# INPUT DATA:
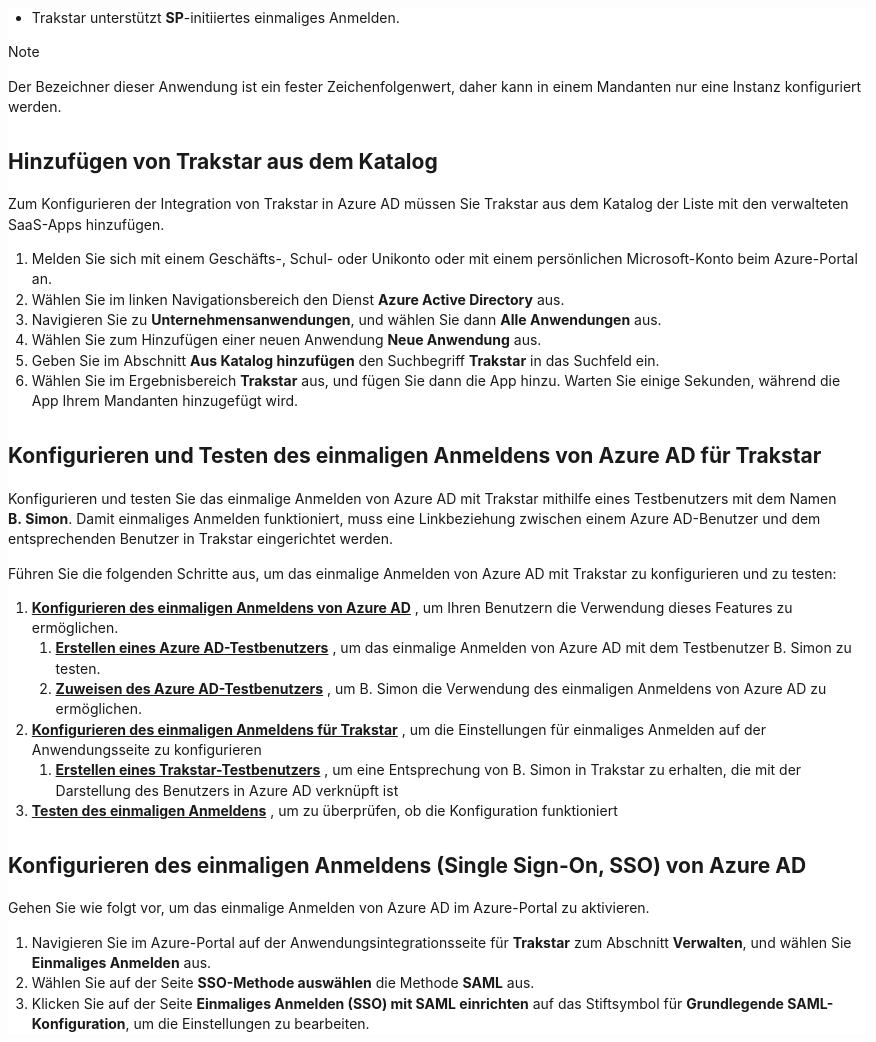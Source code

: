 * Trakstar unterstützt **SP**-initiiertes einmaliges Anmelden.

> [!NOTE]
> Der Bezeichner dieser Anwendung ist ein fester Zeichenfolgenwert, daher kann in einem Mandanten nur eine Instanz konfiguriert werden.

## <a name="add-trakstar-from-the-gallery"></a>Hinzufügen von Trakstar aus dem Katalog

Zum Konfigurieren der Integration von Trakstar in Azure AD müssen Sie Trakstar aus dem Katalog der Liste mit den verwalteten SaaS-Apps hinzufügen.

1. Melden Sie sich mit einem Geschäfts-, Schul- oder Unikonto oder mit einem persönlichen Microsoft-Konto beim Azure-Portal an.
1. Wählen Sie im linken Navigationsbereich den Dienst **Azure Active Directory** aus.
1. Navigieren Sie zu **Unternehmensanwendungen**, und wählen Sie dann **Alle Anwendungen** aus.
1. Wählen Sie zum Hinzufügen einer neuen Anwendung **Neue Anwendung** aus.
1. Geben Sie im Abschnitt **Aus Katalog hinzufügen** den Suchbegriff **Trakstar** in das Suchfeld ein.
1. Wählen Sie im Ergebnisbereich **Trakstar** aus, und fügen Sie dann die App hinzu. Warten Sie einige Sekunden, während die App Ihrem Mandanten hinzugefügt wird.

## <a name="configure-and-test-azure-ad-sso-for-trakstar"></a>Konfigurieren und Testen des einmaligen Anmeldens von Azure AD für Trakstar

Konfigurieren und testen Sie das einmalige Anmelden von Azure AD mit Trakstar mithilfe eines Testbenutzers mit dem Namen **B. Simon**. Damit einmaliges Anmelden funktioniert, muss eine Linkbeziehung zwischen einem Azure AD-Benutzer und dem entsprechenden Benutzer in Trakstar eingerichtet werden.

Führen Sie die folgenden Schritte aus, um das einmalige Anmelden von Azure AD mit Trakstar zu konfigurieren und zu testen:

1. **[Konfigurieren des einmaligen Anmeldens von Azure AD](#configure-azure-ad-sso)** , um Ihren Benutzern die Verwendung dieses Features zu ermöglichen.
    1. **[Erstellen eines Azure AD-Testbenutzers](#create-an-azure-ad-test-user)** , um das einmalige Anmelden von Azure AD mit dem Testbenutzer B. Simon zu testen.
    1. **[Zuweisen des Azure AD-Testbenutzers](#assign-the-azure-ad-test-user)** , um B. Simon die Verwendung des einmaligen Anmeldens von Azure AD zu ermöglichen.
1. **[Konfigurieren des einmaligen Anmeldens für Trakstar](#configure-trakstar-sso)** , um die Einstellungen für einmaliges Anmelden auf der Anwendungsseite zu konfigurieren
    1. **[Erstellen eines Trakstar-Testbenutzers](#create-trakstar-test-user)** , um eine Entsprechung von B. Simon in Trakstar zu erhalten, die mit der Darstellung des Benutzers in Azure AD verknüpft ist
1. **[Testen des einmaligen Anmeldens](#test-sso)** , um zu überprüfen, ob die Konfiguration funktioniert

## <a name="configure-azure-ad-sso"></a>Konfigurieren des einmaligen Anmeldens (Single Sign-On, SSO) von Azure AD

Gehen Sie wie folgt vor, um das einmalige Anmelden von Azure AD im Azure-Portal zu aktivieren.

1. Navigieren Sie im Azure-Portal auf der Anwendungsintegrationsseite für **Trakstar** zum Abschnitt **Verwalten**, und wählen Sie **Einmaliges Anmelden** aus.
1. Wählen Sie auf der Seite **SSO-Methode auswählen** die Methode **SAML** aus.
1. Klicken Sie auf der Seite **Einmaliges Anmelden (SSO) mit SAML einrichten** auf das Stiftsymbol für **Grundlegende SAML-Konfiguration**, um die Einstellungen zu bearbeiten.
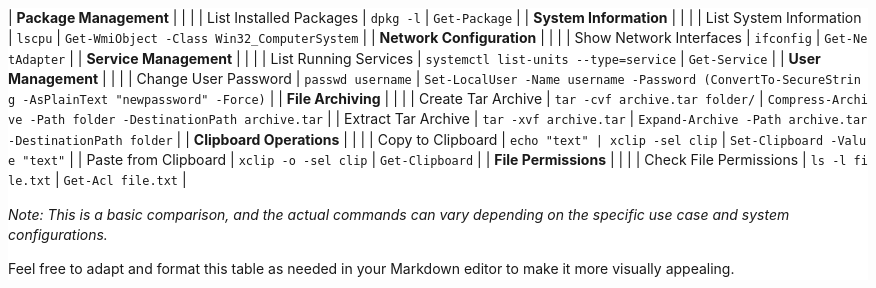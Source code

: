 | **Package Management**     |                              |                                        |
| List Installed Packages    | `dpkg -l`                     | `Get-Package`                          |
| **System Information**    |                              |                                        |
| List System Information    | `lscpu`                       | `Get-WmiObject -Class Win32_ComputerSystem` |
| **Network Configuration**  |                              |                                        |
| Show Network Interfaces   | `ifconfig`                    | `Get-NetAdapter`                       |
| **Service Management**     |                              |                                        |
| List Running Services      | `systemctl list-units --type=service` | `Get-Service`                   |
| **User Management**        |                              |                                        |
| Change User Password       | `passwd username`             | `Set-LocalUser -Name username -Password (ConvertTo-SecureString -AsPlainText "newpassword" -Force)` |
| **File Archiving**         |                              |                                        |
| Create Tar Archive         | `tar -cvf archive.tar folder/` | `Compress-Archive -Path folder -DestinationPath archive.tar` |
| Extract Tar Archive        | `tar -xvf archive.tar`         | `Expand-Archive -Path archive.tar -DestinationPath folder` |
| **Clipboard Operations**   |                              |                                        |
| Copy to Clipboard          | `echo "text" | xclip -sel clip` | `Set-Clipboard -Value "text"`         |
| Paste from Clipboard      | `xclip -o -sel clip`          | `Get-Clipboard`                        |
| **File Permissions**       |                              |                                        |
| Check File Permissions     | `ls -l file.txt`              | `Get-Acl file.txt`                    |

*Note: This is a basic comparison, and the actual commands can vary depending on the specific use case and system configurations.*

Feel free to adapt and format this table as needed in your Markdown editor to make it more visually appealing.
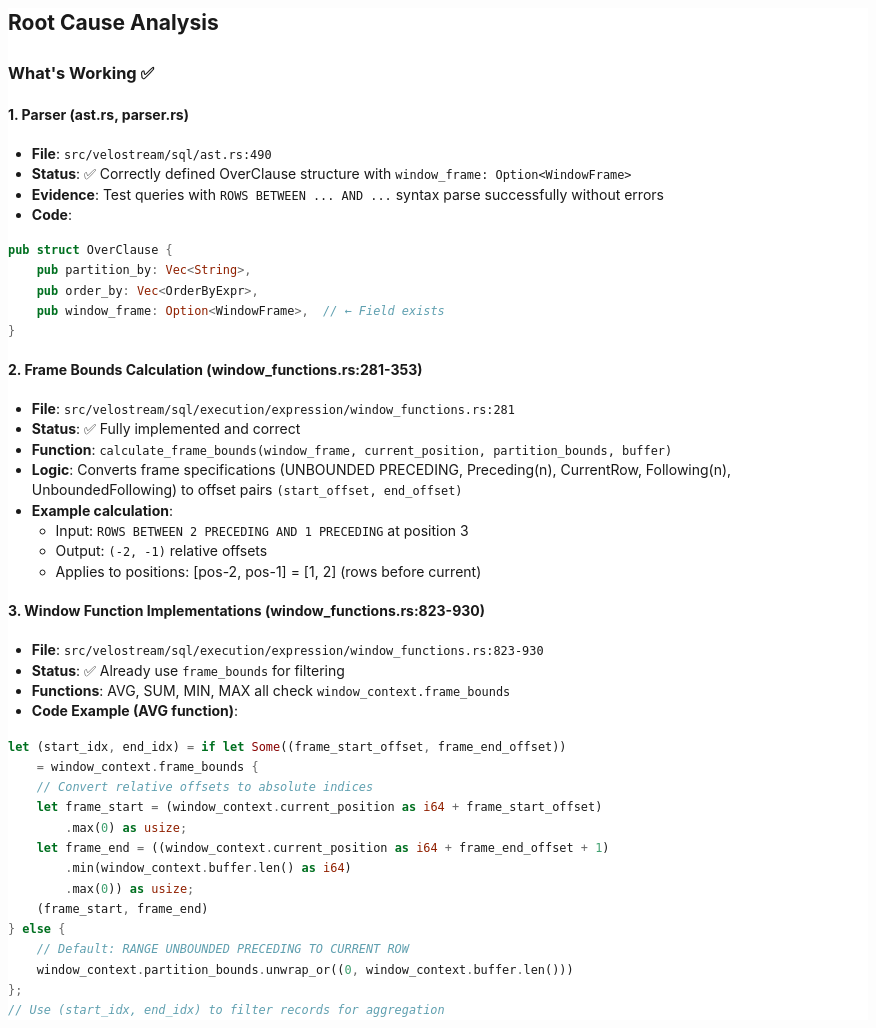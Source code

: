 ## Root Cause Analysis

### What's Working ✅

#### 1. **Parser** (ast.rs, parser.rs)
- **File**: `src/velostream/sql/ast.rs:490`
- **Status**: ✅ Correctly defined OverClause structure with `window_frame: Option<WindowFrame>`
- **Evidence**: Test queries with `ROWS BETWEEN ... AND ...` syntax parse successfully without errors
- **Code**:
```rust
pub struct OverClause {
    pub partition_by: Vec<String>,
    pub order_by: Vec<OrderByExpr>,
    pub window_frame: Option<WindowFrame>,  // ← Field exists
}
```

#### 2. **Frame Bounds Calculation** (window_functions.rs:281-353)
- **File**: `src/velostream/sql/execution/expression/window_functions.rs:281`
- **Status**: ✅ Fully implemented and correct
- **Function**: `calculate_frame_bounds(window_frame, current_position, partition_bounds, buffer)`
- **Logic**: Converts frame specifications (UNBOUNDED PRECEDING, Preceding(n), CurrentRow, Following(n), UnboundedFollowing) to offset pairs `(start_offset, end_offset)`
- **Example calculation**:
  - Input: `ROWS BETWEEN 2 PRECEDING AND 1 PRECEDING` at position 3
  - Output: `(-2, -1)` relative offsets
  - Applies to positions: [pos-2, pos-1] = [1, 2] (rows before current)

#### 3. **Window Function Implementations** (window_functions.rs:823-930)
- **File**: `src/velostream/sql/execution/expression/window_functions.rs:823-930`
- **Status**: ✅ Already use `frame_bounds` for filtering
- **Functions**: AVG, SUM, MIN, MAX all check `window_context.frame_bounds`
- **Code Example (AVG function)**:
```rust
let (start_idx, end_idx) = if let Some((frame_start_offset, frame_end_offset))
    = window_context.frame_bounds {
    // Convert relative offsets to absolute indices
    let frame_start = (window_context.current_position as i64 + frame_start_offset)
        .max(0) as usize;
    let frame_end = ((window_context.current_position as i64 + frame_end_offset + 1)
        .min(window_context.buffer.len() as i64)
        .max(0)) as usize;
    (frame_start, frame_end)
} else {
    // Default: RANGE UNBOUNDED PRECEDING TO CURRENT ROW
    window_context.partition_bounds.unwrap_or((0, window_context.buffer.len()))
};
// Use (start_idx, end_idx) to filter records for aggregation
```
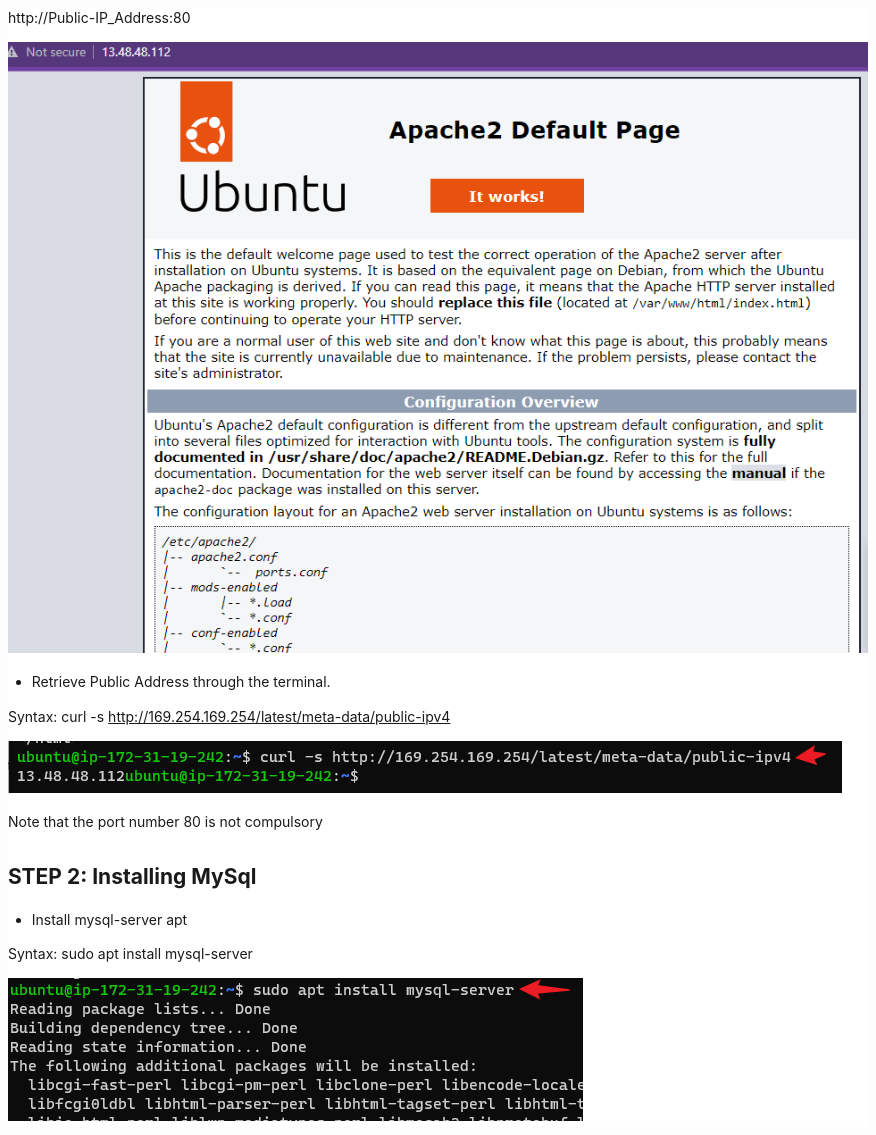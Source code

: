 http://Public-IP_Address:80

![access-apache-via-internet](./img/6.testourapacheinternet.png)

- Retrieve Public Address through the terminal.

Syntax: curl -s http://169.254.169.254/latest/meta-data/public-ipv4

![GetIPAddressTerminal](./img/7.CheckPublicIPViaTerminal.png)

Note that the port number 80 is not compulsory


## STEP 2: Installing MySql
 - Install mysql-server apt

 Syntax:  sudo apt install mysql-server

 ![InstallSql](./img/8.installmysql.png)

# ASSIGNMENT:
Please give back an exact copy of the entries above from their first line through the line containing "Simon zu testen.", leaving the pictures aside.

# YOUR RESPONSE:
Source code

: * Trakstar unterstützt **SP**-initiiertes einmaliges Anmelden.

> [!NOTE]
> Der Bezeichner dieser Anwendung ist ein fester Zeichenfolgenwert, daher kann in einem Mandanten nur eine Instanz konfiguriert werden.

## <a name="add-trakstar-from-the-gallery"></a>Hinzufügen von Trakstar aus dem Katalog

Zum Konfigurieren der Integration von Trakstar in Azure AD müssen Sie Trakstar aus dem Katalog der Liste mit den verwalteten SaaS-Apps hinzufügen.

1. Melden Sie sich mit einem Geschäfts-, Schul- oder Unikonto oder mit einem persönlichen Microsoft-Konto beim Azure-Portal an.
1. Wählen Sie im linken Navigationsbereich den Dienst **Azure Active Directory** aus.
1. Navigieren Sie zu **Unternehmensanwendungen**, und wählen Sie dann **Alle Anwendungen** aus.
1. Wählen Sie zum Hinzufügen einer neuen Anwendung **Neue Anwendung** aus.
1. Geben Sie im Abschnitt **Aus Katalog hinzufügen** den Suchbegriff **Trakstar** in das Suchfeld ein.
1. Wählen Sie im Ergebnisbereich **Trakstar** aus, und fügen Sie dann die App hinzu. Warten Sie einige Sekunden, während die App Ihrem Mandanten hinzugefügt wird.

## <a name="configure-and-test-azure-ad-sso-for-trakstar"></a>Konfigurieren und Testen des einmaligen Anmeldens von Azure AD für Trakstar

Konfigurieren und testen Sie das einmalige Anmelden von Azure AD mit Trakstar mithilfe eines Testbenutzers mit dem Namen **B. Simon**. Damit einmaliges Anmelden funktioniert, muss eine Linkbeziehung zwischen einem Azure AD-Benutzer und dem entsprechenden Benutzer in Trakstar eingerichtet werden.

Führen Sie die folgenden Schritte aus, um das einmalige Anmelden von Azure AD mit Trakstar zu konfigurieren und zu testen:

1. **[Konfigurieren des einmaligen Anmeldens von Azure AD](#configure-azure-ad-sso)** , um Ihren Benutzern die Verwendung dieses Features zu ermöglichen.
    1. **[Erstellen eines Azure AD-Testbenutzers](#create-an-azure-ad-test-user)** , um das einmalige Anmelden von Azure AD mit dem Testbenutzer B. Simon zu testen.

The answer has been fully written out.